----- LISTED RECORDS -----
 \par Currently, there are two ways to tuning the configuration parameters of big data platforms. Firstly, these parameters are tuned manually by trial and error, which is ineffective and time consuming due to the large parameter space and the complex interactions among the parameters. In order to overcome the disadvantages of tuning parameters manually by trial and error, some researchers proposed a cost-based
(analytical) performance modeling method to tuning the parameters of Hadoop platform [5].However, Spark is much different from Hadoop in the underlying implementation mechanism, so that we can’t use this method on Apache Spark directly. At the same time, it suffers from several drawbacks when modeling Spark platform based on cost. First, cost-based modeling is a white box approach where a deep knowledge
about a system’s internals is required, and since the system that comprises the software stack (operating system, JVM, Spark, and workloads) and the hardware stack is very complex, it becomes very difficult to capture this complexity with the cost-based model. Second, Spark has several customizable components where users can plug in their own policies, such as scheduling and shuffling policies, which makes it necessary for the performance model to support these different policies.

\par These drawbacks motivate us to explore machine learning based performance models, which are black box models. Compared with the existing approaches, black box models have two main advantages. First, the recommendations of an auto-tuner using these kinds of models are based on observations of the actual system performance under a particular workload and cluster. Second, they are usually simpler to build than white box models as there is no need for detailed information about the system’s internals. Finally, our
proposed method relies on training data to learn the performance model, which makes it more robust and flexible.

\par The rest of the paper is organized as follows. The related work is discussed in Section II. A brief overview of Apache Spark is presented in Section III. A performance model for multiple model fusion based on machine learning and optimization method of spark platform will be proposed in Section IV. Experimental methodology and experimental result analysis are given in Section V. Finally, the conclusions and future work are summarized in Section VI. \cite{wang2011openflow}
-----
----- LISTED RECORDS -----
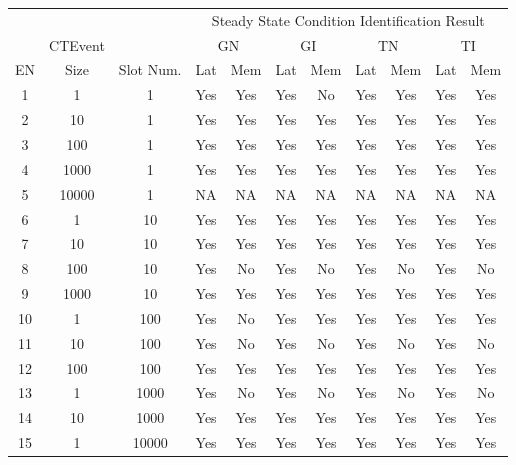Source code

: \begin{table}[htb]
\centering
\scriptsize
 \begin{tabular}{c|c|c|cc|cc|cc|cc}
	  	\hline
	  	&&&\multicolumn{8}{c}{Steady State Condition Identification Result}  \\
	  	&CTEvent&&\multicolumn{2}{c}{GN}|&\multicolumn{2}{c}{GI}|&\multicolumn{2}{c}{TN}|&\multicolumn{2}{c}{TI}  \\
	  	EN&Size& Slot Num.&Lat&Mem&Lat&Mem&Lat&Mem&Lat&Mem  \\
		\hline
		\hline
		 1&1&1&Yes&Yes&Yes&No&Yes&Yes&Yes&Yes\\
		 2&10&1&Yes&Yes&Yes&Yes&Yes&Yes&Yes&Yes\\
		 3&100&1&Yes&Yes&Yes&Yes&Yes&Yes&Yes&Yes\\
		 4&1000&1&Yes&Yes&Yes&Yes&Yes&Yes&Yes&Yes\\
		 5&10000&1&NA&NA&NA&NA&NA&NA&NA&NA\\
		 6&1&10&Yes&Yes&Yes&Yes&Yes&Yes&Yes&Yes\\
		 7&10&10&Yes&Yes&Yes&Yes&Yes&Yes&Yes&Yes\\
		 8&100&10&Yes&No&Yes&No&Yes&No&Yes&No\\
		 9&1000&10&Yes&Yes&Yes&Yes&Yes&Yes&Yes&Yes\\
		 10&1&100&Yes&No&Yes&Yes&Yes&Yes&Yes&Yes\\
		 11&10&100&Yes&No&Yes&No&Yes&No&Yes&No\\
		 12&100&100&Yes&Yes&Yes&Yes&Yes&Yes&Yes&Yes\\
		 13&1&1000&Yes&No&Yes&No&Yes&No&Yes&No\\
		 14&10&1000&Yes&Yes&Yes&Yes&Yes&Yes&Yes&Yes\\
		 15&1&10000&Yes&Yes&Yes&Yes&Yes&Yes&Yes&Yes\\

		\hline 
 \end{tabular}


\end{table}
-----
----- LISTED RECORDS -----
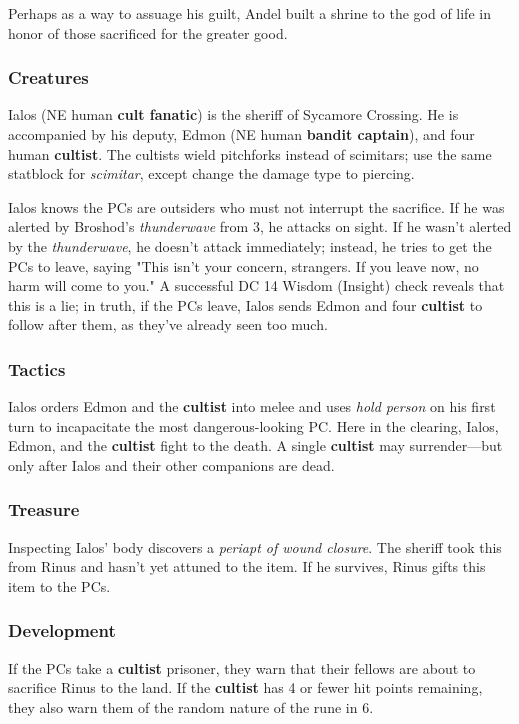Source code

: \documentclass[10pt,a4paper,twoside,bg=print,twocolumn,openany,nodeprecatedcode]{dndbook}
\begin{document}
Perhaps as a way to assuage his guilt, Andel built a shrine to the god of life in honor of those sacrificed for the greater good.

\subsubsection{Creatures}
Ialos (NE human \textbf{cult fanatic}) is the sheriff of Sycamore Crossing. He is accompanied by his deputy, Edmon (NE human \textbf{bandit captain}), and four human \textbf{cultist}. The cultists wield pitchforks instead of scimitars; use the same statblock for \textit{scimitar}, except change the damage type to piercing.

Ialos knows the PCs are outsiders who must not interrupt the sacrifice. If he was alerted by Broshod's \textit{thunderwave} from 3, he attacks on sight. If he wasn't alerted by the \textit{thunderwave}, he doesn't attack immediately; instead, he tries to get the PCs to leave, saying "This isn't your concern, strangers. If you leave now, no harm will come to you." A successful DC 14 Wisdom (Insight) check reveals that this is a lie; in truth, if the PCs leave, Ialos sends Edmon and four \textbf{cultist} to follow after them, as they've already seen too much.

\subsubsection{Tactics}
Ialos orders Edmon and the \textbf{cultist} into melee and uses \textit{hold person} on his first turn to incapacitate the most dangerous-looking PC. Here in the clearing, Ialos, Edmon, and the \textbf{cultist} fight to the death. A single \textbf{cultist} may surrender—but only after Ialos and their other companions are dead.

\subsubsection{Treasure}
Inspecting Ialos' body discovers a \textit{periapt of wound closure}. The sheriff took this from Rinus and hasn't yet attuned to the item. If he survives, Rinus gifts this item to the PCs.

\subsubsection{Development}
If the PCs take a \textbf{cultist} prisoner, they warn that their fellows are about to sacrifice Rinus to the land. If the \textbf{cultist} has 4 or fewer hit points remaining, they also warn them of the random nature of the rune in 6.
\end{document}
-----
§ **TASK TO CARRY OUT**: The string "makes" appears in some lines of the material. Report how many, and nothing more.

§ **RESPONSE TO THE TASK**: 2